* [Task to carry out]: From the entries provided below, copy each line that contains the word "dans".

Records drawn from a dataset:
----

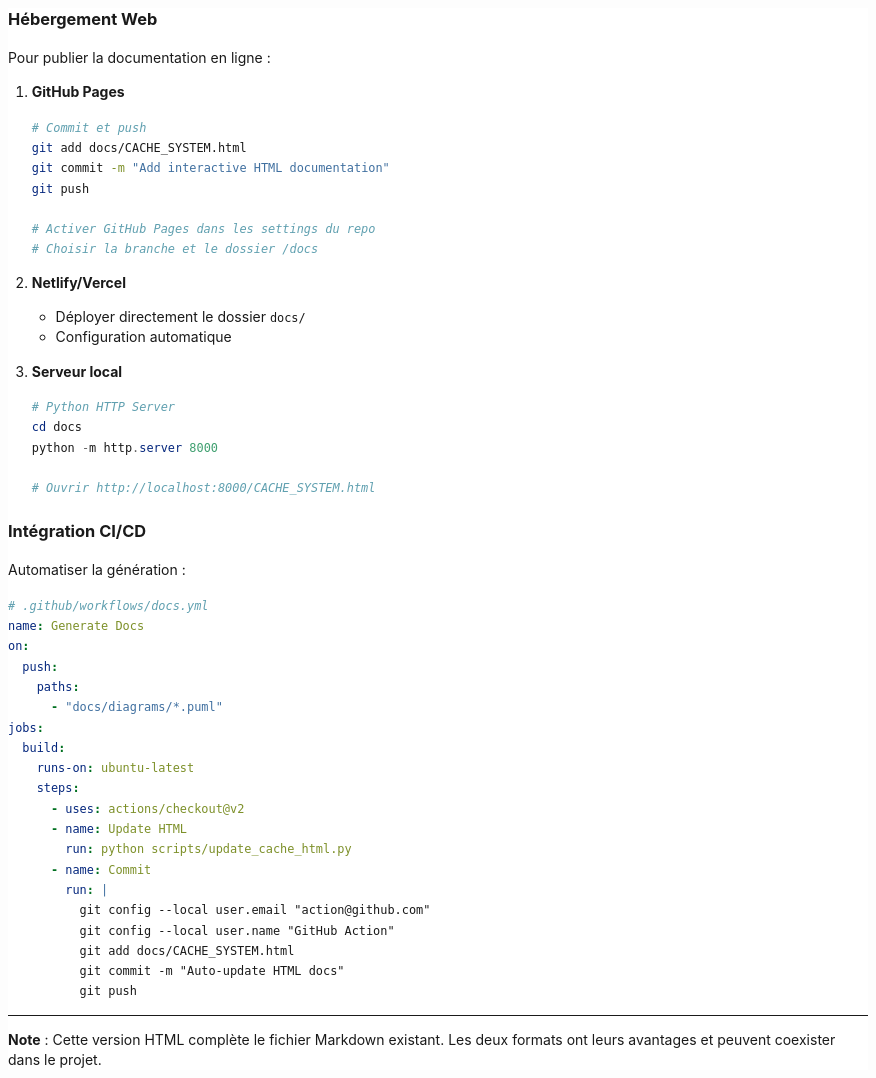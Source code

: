 ### Hébergement Web

Pour publier la documentation en ligne :

1. **GitHub Pages**

   ```bash
   # Commit et push
   git add docs/CACHE_SYSTEM.html
   git commit -m "Add interactive HTML documentation"
   git push

   # Activer GitHub Pages dans les settings du repo
   # Choisir la branche et le dossier /docs
   ```

2. **Netlify/Vercel**

   - Déployer directement le dossier `docs/`
   - Configuration automatique

3. **Serveur local**

   ```powershell
   # Python HTTP Server
   cd docs
   python -m http.server 8000

   # Ouvrir http://localhost:8000/CACHE_SYSTEM.html
   ```

### Intégration CI/CD

Automatiser la génération :

```yaml
# .github/workflows/docs.yml
name: Generate Docs
on:
  push:
    paths:
      - "docs/diagrams/*.puml"
jobs:
  build:
    runs-on: ubuntu-latest
    steps:
      - uses: actions/checkout@v2
      - name: Update HTML
        run: python scripts/update_cache_html.py
      - name: Commit
        run: |
          git config --local user.email "action@github.com"
          git config --local user.name "GitHub Action"
          git add docs/CACHE_SYSTEM.html
          git commit -m "Auto-update HTML docs"
          git push
```

---

**Note** : Cette version HTML complète le fichier Markdown existant. Les deux formats ont leurs avantages et peuvent coexister dans le projet.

----

* [Answer box]:
   # Activer GitHub Pages dans les settings du repo
**Note** : Cette version HTML complète le fichier Markdown existant. Les deux formats ont leurs avantages et peuvent coexister dans le projet.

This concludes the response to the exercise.